Quels sont les modèles de voitures autonomes sur le marché ?

Quels sont les modèles de voitures autonomes sur le marché ?

Les voitures totalement autonomes que l'on peut acheter et laisser conduire seules partout n'existent pas encore pour le grand public. En revanche, plusieurs modèles commercialisés proposent une automatisation de niveau 2, et quelques véhicules très encadrés atteignent le niveau 3 sur certains trajets. Le marché réunit donc des automobiles capables d'assister activement le conducteur, des systèmes de conduite conditionnellement automatisée et des robotaxis exploités dans des zones définies.

La différence est capitale : une aide à la conduite avancée surveille la route avec le conducteur, tandis qu'une autonomie de niveau 3 peut, dans un cadre précis, prendre la responsabilité de la conduite. Avant de comparer les modèles, il faut regarder ce que le système fait réellement, mais aussi ce qu'il ne fait pas.

Quels sont les modèles de voitures autonomes sur le marché ?

Les offres les plus accessibles sont les Tesla équipées d'Autopilot ou de Full Self-Driving supervisé, les Ford et General Motors dotées de systèmes mains libres sur voies compatibles, ainsi que plusieurs Mercedes proposant un niveau d'automatisation plus élevé dans des conditions limitées.

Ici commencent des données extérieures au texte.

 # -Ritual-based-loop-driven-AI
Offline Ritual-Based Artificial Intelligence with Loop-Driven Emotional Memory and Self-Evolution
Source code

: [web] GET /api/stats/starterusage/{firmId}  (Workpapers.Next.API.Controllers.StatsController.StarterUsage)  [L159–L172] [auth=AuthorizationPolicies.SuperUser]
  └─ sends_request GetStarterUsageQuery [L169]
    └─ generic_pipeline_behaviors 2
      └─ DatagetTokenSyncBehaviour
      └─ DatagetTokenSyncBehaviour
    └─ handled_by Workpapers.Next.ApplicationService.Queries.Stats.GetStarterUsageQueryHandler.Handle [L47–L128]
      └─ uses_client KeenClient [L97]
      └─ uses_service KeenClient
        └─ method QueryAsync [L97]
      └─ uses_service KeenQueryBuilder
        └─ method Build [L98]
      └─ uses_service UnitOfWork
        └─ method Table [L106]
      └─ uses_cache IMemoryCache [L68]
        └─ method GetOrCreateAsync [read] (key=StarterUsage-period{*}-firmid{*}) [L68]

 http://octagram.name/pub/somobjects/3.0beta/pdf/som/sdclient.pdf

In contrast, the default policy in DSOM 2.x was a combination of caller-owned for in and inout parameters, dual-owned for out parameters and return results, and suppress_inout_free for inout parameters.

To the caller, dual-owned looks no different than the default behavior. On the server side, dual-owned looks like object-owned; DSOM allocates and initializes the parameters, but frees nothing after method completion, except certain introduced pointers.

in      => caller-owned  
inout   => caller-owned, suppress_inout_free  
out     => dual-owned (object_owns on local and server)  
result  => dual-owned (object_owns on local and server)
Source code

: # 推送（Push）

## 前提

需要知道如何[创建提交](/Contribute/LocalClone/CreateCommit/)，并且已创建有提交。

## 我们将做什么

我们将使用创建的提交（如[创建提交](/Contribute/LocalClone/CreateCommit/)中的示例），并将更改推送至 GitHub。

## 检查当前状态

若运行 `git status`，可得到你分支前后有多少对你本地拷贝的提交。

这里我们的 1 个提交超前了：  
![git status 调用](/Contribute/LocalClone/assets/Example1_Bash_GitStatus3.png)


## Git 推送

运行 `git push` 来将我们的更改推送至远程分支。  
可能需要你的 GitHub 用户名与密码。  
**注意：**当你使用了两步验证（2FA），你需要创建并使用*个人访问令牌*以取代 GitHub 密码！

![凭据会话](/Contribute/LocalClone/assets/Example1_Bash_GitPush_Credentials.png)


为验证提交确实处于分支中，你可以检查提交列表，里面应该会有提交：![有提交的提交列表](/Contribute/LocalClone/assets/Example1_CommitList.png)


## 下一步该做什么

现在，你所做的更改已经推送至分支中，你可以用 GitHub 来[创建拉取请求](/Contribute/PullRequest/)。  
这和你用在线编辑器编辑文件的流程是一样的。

BMW, Volvo, Nissan, Hyundai, Kia et d'autres marques vendent aussi des véhicules avec centrage dans la voie, régulateur adaptatif et changement de voie assisté.

Dans la pratique, la majorité des voitures dites autonomes restent des voitures assistées. Elles peuvent maintenir une distance, suivre les marquages, adapter la vitesse ou effectuer certaines manœuvres, mais le conducteur garde la responsabilité de la circulation et doit reprendre la main sans délai.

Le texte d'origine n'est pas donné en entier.